We pass to consider the case of analytic coefficients. We prove \(C^\infty \) and distributional well-posedness of the Cauchy problem (1) providing an extension of Theorem 1 in [13] to any space dimension. Our proof makes use of the following lemma on analytic functions, a parameter-dependent version of the statement (61)–(62) in [13].

Lemma 5

Let \(f(t,\xi )\) be an analytic function in \(t\in [0,T]\), continuous and homogeneous of order \(0\) in \(\xi \in \mathbb R ^n\). Then,

1. (i)

   for all \(\xi \) there exists a partition \((\tau _{h(\xi )})\) of the interval \([0,T]\) such that

   $$\begin{aligned} 0=\tau _0<\tau _1<\cdots <\tau _{h(\xi )}<\cdots <\tau _{N(\xi )}=T \end{aligned}$$

   with \(\sup _{\xi \ne 0}N(\xi )<\infty \), such that \(f(t,\xi )\ne 0\) in each open interval \((\tau _{h(\xi )},\tau _{h+1(\xi )})\);

2. (ii)

   there exists \(C>0\) such that

   $$\begin{aligned} |\partial _t f(t,\xi )|\le C\biggl (\frac{1}{t-\tau _{h(\xi )}}+\frac{1}{\tau _{{h+1}(\xi )}-t}\biggr )|f(t,\xi )| \end{aligned}$$

   for all \(t\in (\tau _{h(\xi )},\tau _{{h+1}(\xi )}), \xi \in \mathbb R ^n\) with \(\xi \ne 0\) and \(0\le h(\xi )\le N(\xi )\).

Proof

Since the function \(f\) is homogeneous of order \(0\) in \(\xi \) we can assume \(|\xi |=1\).
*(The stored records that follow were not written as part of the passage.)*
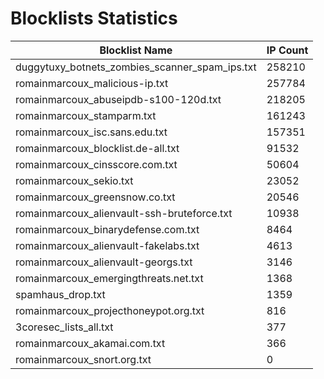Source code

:# Blocklists Statistics
| Blocklist Name | IP Count |
|----|----|
| duggytuxy_botnets_zombies_scanner_spam_ips.txt | 258210 |
| romainmarcoux_malicious-ip.txt | 257784 |
| romainmarcoux_abuseipdb-s100-120d.txt | 218205 |
| romainmarcoux_stamparm.txt | 161243 |
| romainmarcoux_isc.sans.edu.txt | 157351 |
| romainmarcoux_blocklist.de-all.txt | 91532 |
| romainmarcoux_cinsscore.com.txt | 50604 |
| romainmarcoux_sekio.txt | 23052 |
| romainmarcoux_greensnow.co.txt | 20546 |
| romainmarcoux_alienvault-ssh-bruteforce.txt | 10938 |
| romainmarcoux_binarydefense.com.txt | 8464 |
| romainmarcoux_alienvault-fakelabs.txt | 4613 |
| romainmarcoux_alienvault-georgs.txt | 3146 |
| romainmarcoux_emergingthreats.net.txt | 1368 |
| spamhaus_drop.txt | 1359 |
| romainmarcoux_projecthoneypot.org.txt | 816 |
| 3coresec_lists_all.txt | 377 |
| romainmarcoux_akamai.com.txt | 366 |
| romainmarcoux_snort.org.txt | 0 |
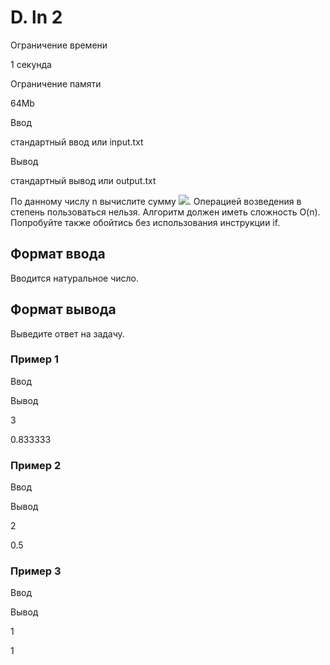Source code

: D. ln 2
=======

Ограничение времени

1 секунда

Ограничение памяти

64Mb

Ввод

стандартный ввод или input.txt

Вывод

стандартный вывод или output.txt

По данному числу n вычислите сумму ![](/testsys/tex/render/MS1cZnJhYzEyK1xmcmFjMTMtXGZyYWMxNCsrLi4uK1xmcmFjeygtMSlee24rMX19e259.png). Операцией возведения в степень пользоваться нельзя. Алгоритм должен иметь сложность O(n). Попробуйте также обойтись без использования инструкции if.

Формат ввода
------------

Вводится натуральное число.

Формат вывода
-------------

Выведите ответ на задачу.

### Пример 1

Ввод

Вывод

3

0.833333

### Пример 2

Ввод

Вывод

2

0.5

### Пример 3

Ввод

Вывод

1

1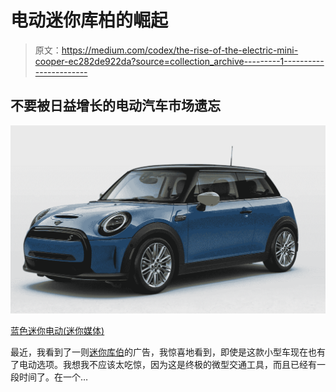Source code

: # 电动迷你库柏的崛起

> 原文：<https://medium.com/codex/the-rise-of-the-electric-mini-cooper-ec282de922da?source=collection_archive---------1----------------------->

## 不要被日益增长的电动汽车市场遗忘

![](img/7a7219e9f83306022d55f34b32180652.png)

[蓝色迷你电动(迷你媒体)](https://www.miniusa.com/build-your-own.html#/)

最近，我看到了一则[迷你库伯](https://www.miniusa.com/)的广告，我惊喜地看到，即使是这款小型车现在也有了电动选项。我想我不应该太吃惊，因为这是终极的微型交通工具，而且已经有一段时间了。在一个…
Excluding the trivial case \(f\equiv 0\) we have that \(f(t,\xi )\) has a finite number of zeroes in \([0,T]\) and hence we can find a partition \((\tau _{h(\xi )})\) as in (i) such that \(f(t,\xi )\ne 0\) in each interval \((\tau _{h(\xi )},\tau _{h+1(\xi )})\), taking \(\tau _{h(\xi )}\), \(1\le h(\xi )\le N(\xi )-1\), to be the zeros of \(f(\cdot ,\xi )\).
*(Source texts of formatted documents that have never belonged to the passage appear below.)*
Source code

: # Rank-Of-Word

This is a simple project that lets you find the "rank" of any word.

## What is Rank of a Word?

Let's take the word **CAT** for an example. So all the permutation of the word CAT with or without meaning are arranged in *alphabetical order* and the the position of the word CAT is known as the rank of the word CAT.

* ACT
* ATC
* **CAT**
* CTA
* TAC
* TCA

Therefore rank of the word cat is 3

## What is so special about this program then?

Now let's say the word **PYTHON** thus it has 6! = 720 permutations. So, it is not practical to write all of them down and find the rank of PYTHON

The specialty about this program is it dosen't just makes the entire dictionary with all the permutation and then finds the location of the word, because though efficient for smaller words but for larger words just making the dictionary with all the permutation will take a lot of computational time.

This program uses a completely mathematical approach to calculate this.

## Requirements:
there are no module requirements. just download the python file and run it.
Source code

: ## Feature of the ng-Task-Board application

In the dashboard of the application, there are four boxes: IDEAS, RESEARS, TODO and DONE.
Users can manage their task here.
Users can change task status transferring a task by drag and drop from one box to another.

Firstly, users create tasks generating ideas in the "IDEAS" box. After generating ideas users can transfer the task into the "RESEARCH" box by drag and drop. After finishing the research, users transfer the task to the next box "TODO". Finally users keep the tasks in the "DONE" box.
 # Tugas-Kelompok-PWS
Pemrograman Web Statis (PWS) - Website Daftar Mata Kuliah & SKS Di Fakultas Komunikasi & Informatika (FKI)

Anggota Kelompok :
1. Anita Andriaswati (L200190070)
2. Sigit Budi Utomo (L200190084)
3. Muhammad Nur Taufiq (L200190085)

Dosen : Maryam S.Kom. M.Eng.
Note that the function \(N(\xi )\) is locally bounded and, therefore, by homogeneity \(\sup _{\xi \ne 0}N(\xi )=\sup _{|\xi |=1}N(\xi )<\infty \). Indeed, if \(\sup _{|\xi |=1}N(\xi )=+\infty \) we can find a sequence of points \((\xi _l)_l\) with \(|\xi _l|=1\) and some \(\xi ^{\prime }\) with \(|\xi ^{\prime }|=1\) such that \(\xi _l\rightarrow \xi ^{\prime }\) and \(N(\xi _l)\rightarrow +\infty \) as \(l\rightarrow \infty \). It follows that \(f(t,\xi ^{\prime })\) must have infinite zeros in \(t\) in contradiction with the hypothesis of analyticity on \([0,T]\).
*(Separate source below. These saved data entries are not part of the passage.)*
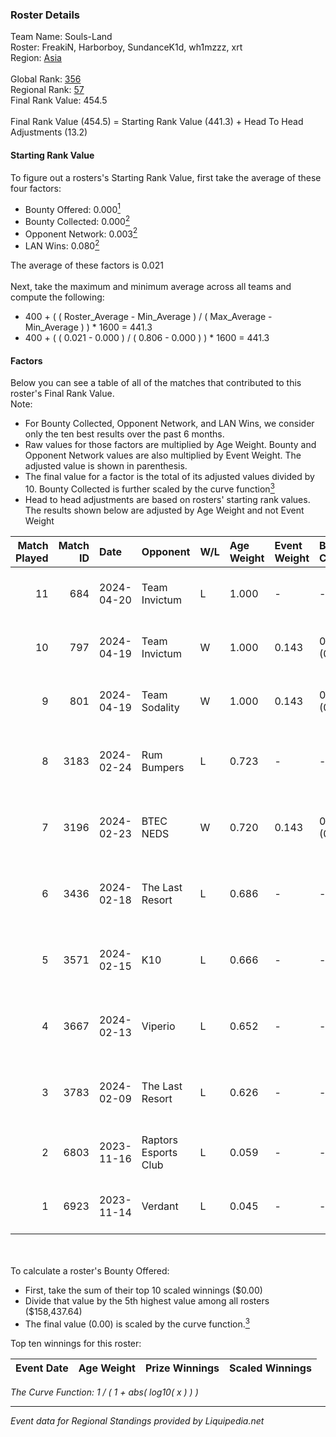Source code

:### Roster Details<br />
Team Name: Souls-Land<br />
Roster: FreakiN, Harborboy, SundanceK1d, wh1mzzz, xrt<br />
Region: [Asia]( ../standings_asia.md)<br />
<br />
Global Rank: [356](../standings_global.md)<br />
Regional Rank: [57]( ../standings_asia.md)<br />
Final Rank Value:  454.5<br />
<br />
Final Rank Value (454.5) = Starting Rank Value (441.3) + Head To Head Adjustments (13.2)<br />

#### Starting Rank Value<br />
To figure out a rosters's Starting Rank Value, first take the average of these four factors:<br />
- Bounty Offered: 0.000[<sup>1</sup>](#table2)
- Bounty Collected: 0.000[<sup>2</sup>](#table1)
- Opponent Network: 0.003[<sup>2</sup>](#table1)
- LAN Wins: 0.080[<sup>2</sup>](#table1)

The average of these factors is 0.021<br />
<br />
Next, take the maximum and minimum average across all teams and compute the following:<br />
- 400 + ( ( Roster_Average - Min_Average ) / ( Max_Average - Min_Average ) ) * 1600 = 441.3
- 400 + ( ( 0.021 - 0.000 ) / ( 0.806 - 0.000 ) ) * 1600 = 441.3


#### Factors<br />
Below you can see a table of all of the matches that contributed to this roster's Final Rank Value.<br />
Note:<br />

- For Bounty Collected, Opponent Network, and LAN Wins, we consider only the ten best results over the past 6 months.
- Raw values for those factors are multiplied by Age Weight. Bounty and Opponent Network values are also multiplied by Event Weight. The adjusted value is shown in parenthesis.
- The final value for a factor is the total of its adjusted values divided by 10. Bounty Collected is further scaled by the curve function[<sup>3</sup>](#curveFunction)
- Head to head adjustments are based on rosters' starting rank values. The results shown below are adjusted by Age Weight and not Event Weight
<span id="table1"></span><br />


| Match Played | Match ID | Date       | Opponent             | W/L | Age Weight | Event Weight | Bounty Collected | Opponent Network | LAN Wins      | H2H Adj. | Roster                                          |
| -: | -: | :- | :- | :- | :- | :- | :- | :- | :- | -: | :- |
|           11 |      684 | 2024-04-20 | Team Invictum        | L   | 1.000      | -            | -                | -                | -             |   -13.39 | FreakiN, Harborboy, SundanceK1d, wh1mzzz, xrt   |
|           10 |      797 | 2024-04-19 | Team Invictum        | W   | 1.000      | 0.143        | 0.000 (0.000)    | 0.141 (0.020)    | false (0.000) |    17.58 | FreakiN, Harborboy, SundanceK1d, wh1mzzz, xrt   |
|            9 |      801 | 2024-04-19 | Team Sodality        | W   | 1.000      | 0.143        | 0.000 (0.000)    | 0.070 (0.010)    | false (0.000) |    18.09 | FreakiN, Harborboy, SundanceK1d, wh1mzzz, xrt   |
|            8 |     3183 | 2024-02-24 | Rum Bumpers          | L   | 0.723      | -            | -                | -                | -             |    -4.35 | Deg1l, EthanChen, Harborboy, SundanceK1d, xrt   |
|            7 |     3196 | 2024-02-23 | BTEC NEDS            | W   | 0.720      | 0.143        | 0.000 (0.000)    | 0.000 (0.000)    | true (0.720)  |    10.27 | Deg1l, EthanChen, Harborboy, SundanceK1d, xrt   |
|            6 |     3436 | 2024-02-18 | The Last Resort      | L   | 0.686      | -            | -                | -                | -             |    -4.21 | Deg1l, EthanChen, Harborboy, SundanceK1d, xrt   |
|            5 |     3571 | 2024-02-15 | K10                  | L   | 0.666      | -            | -                | -                | -             |    -1.92 | Deg1l, EthanChen, Harborboy, SundanceK1d, xrt   |
|            4 |     3667 | 2024-02-13 | Viperio              | L   | 0.652      | -            | -                | -                | -             |    -4.43 | Deg1l, EthanChen, Harborboy, SundanceK1d, xrt   |
|            3 |     3783 | 2024-02-09 | The Last Resort      | L   | 0.626      | -            | -                | -                | -             |    -4.24 | Deg1l, EthanChen, Harborboy, SundanceK1d, xrt   |
|            2 |     6803 | 2023-11-16 | Raptors Esports Club | L   | 0.059      | -            | -                | -                | -             |    -0.15 | Harborboy, Kisynergy, SundanceK1d, wh1mzzz, xrt |
|            1 |     6923 | 2023-11-14 | Verdant              | L   | 0.045      | -            | -                | -                | -             |    -0.06 | Harborboy, Kisynergy, SundanceK1d, wh1mzzz, xrt |

<br />
<span id="table2"></span><br />
To calculate a roster's Bounty Offered:<br />

- First, take the sum of their top 10 scaled winnings ($0.00)
- Divide that value by the 5th highest value among all rosters ($158,437.64)
- The final value (0.00) is scaled by the curve function.[<sup>3</sup>](#curveFunction)

Top ten winnings for this roster:<br />

| Event Date | Age Weight | Prize Winnings | Scaled Winnings |
| :- | -: | :- | :- |


<span id="curveFunction"></span>_The Curve Function: 1 / ( 1 + abs( log10( x ) ) )_<br />

---
_Event data for Regional Standings provided by Liquipedia.net_<br />
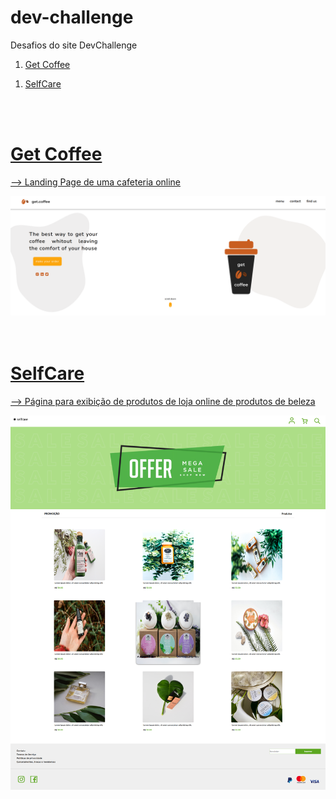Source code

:# dev-challenge
Desafios do site DevChallenge
  <ol>
    <li><a href="https://www.devchallenge.com.br/challenges/5f94dfc04b6510002196cb1d/details">Get Coffee</li>
    </ol>
  <ol>
    <li><a href="https://www.devchallenge.com.br/challenges/5f14fad2130a5d78f89d9642/details">SelfCare</li>
      </ol>
    

<br>
<br>

# Get Coffee
--> Landing Page de uma cafeteria online

<img src="https://github.com/aisha-ramiro/dev-challenge/blob/main/getCoffee/assets/get-coffee-page%20.png" alt="Get Coffee Design" width="960">

<br>
<br>
<br>

# SelfCare

--> Página para exibição de produtos de loja online de produtos de beleza

<img src="https://github.com/aisha-ramiro/dev-challenge/blob/main/selfCare/assets/selfcare-page.png" alt="SelfCare Design" width="960"> 
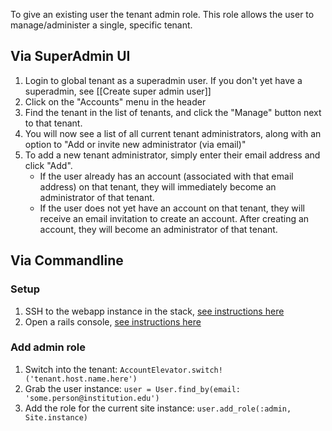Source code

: To give an existing user the tenant admin role. This role allows the user to manage/administer a single, specific tenant.

## Via SuperAdmin UI

1. Login to global tenant as a superadmin user. If you don't yet have a superadmin, see [[Create super admin user]]
2. Click on the "Accounts" menu in the header
3. Find the tenant in the list of tenants, and click the "Manage" button next to that tenant.
4. You will now see a list of all current tenant administrators, along with an option to "Add or invite new administrator (via email)"
5. To add a new tenant administrator, simply enter their email address and click "Add".
    * If the user already has an account (associated with that email address) on that tenant, they will immediately become an administrator of that tenant.
    * If the user does not yet have an account on that tenant, they will receive an email invitation to create an account. After creating an account, they will become an administrator of that tenant.

## Via Commandline
### Setup
1. SSH to the webapp instance in the stack, [see instructions here](https://github.com/samvera-labs/hyku/wiki/SSH-to-AWS-demo-stack)
2. Open a rails console, [see instructions here](https://github.com/samvera-labs/hyku/wiki/Rails-Console-and-DB-Console-on-an-Elastic-Beanstalk-machine)

### Add admin role
1. Switch into the tenant: `AccountElevator.switch!('tenant.host.name.here')`
2. Grab the user instance: `user = User.find_by(email: 'some.person@institution.edu')`
3. Add the role for the current site instance: `user.add_role(:admin, Site.instance)`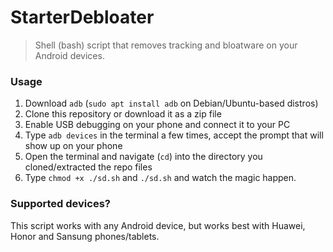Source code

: # StarterDebloater
> Shell (bash) script that removes tracking and bloatware on your Android devices.

### Usage
1. Download `adb` (`sudo apt install adb` on Debian/Ubuntu-based distros)
2. Clone this repository or download it as a zip file
3. Enable USB debugging on your phone and connect it to your PC
4. Type `adb devices` in the terminal a few times, accept the prompt that will show up on your phone
5. Open the terminal and navigate (`cd`) into the directory you cloned/extracted the repo files
6. Type `chmod +x ./sd.sh` and `./sd.sh` and watch the magic happen.

### Supported devices?
This script works with any Android device, but works best with Huawei, Honor and Sansung phones/tablets.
We now work on the interval \((0,\tau _1)\). By the analiticity in \(t\) we can write

$$\begin{aligned} f(t,\xi )=t^{\nu _0(\xi )}(\tau _1-t)^{\nu _1(\xi )}g(t,\xi ) \end{aligned}$$

where \(g(t,\xi )\) is an analytic function in \(t\) never vanishing on \([0,\tau _1]\) homogeneous of degree \(0\) in \(\xi \). Note that the functions \(\nu _0\) and \(\nu _1\) are positive and have local maxima at all points (perturbations in \(\xi \) in a sufficiently small neighborhood can not increase the multiplicity). Arguing as in [13, p. 566] we write \(t|\partial _t f(t,\xi )|\) as

$$\begin{aligned} \biggl |f(t)\biggl (\nu _0(\xi )-\frac{\nu _1(\xi )t}{(\tau _1-t)}+\frac{t\partial _t g(t,\xi )}{g(t,\xi )}\biggr )\biggr |. \end{aligned}$$

Let us fix \(\xi _0\) with \(|\xi _0|=1\). Taking \(t\) in \([0,\tau _1/2]\) and \(\xi \) in a sufficiently small neighborhood of \(\xi _0\) we have that \(\nu _0(\xi )\le c_1, \nu _1(\xi )t/(\tau _1-t) \le c_2, |g(t,\xi )|\ge c_0>0\) and \({t\partial _t g(t,\xi )}/{g(t,\xi )}\le c_3\). Hence,

$$\begin{aligned} t|\partial _t f(t,\xi )|\le C |f(t,\xi )| \end{aligned}$$

on \([0,\tau _1/2]\) for \(\xi \) in a neighborhood of \(\xi _0\). Similarly, one proves that

$$\begin{aligned} (\tau _1-t)|\partial _t f(t,\xi )|\le C |f(t,\xi )| \end{aligned}$$

on \([\tau _1/2,\tau _1]\) for \(\xi \) in a neighborhood of \(\xi _0\). The homogeneity in \(\xi \) combined with a standard compactness argument allows us to extend the inequality

$$\begin{aligned} |\partial _t f(t,\xi )|\le C\biggl (\frac{1}{t}+\frac{1}{\tau _{1}-t}\biggr )|f(t,\xi )| \end{aligned}$$

to \(\mathbb R ^n\!\setminus \!\{0\}\) for \(t\in (0,\tau _1)\). Analogously one obtains that

$$\begin{aligned} |\partial _t f(t,\xi )|\le C\biggl (\frac{1}{t-\tau _{h(\xi )}}+\frac{1}{\tau _{{h+1}(\xi )}-t}\biggr )|f(t,\xi )| \end{aligned}$$

when \(t\in (\tau _{h(\xi )},\tau _{{h+1}(\xi )})\) and \(\xi \ne 0\). \(\square \)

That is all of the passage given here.